In the records below, some lines hold the word "shows". Copy each of those lines.
[THE DATA Boundary: Start]
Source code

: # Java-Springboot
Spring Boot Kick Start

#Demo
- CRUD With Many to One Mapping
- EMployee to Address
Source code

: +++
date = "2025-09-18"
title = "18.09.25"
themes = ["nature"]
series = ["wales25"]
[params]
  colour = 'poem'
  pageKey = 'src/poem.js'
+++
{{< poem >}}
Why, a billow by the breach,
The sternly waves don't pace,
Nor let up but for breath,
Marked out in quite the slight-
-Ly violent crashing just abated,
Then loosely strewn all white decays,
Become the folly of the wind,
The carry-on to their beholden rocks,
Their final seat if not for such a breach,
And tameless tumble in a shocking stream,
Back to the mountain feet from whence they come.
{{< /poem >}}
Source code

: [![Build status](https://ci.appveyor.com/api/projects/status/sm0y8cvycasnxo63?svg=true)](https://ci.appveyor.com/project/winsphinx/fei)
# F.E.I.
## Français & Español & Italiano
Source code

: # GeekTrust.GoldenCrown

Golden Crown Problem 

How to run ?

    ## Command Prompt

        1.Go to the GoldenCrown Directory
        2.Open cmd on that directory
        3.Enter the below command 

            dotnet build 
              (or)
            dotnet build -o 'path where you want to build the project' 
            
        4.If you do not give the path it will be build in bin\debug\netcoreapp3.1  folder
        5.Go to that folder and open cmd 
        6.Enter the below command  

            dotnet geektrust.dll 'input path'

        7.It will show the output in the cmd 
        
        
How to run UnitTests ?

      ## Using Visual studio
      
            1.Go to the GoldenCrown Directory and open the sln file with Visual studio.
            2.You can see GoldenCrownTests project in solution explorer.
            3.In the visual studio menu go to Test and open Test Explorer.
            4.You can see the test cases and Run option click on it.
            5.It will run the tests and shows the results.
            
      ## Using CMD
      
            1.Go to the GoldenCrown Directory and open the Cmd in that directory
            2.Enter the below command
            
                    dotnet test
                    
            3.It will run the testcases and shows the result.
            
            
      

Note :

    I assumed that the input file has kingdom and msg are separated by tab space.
[THE DATA Boundary: End]
[THE DATA Boundary: Start]
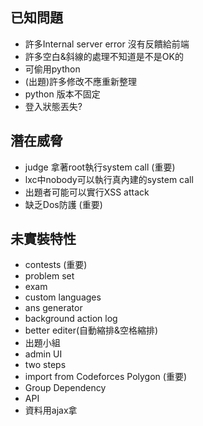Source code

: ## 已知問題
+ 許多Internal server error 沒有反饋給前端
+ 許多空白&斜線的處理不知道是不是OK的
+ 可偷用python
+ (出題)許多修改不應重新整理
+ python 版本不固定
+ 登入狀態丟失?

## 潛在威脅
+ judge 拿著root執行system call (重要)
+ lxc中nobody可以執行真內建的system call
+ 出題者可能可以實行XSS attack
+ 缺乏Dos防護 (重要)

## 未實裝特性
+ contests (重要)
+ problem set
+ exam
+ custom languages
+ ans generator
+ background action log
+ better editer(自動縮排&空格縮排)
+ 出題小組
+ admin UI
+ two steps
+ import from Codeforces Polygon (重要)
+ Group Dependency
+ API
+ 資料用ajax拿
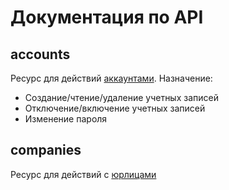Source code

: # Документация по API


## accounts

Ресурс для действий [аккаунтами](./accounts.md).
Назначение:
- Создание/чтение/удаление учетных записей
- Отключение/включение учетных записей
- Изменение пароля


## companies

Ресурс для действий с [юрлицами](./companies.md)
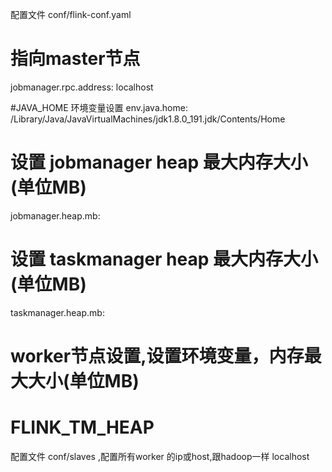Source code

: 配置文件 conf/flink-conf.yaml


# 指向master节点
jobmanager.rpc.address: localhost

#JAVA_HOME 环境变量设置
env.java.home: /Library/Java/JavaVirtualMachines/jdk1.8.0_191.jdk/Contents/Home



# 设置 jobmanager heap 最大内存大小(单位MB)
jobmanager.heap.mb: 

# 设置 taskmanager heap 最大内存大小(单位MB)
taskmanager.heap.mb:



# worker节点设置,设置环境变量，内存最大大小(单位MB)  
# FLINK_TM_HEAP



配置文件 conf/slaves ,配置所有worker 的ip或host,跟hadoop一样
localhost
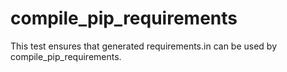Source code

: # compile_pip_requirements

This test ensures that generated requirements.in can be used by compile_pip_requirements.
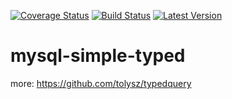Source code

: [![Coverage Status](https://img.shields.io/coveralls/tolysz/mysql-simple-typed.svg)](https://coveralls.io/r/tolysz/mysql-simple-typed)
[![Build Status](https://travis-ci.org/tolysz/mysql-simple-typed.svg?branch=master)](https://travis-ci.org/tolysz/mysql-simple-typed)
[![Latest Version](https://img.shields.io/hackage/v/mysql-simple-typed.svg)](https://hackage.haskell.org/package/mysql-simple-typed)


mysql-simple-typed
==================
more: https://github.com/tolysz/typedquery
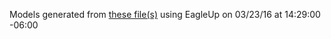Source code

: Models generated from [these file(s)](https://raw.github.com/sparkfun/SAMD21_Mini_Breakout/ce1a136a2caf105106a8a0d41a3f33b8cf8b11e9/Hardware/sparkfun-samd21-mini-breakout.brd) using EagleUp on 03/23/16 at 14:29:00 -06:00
[THE DATA Boundary: End]
YOUR RESPONSE:
            5.It will run the tests and shows the results.
            3.It will run the testcases and shows the result.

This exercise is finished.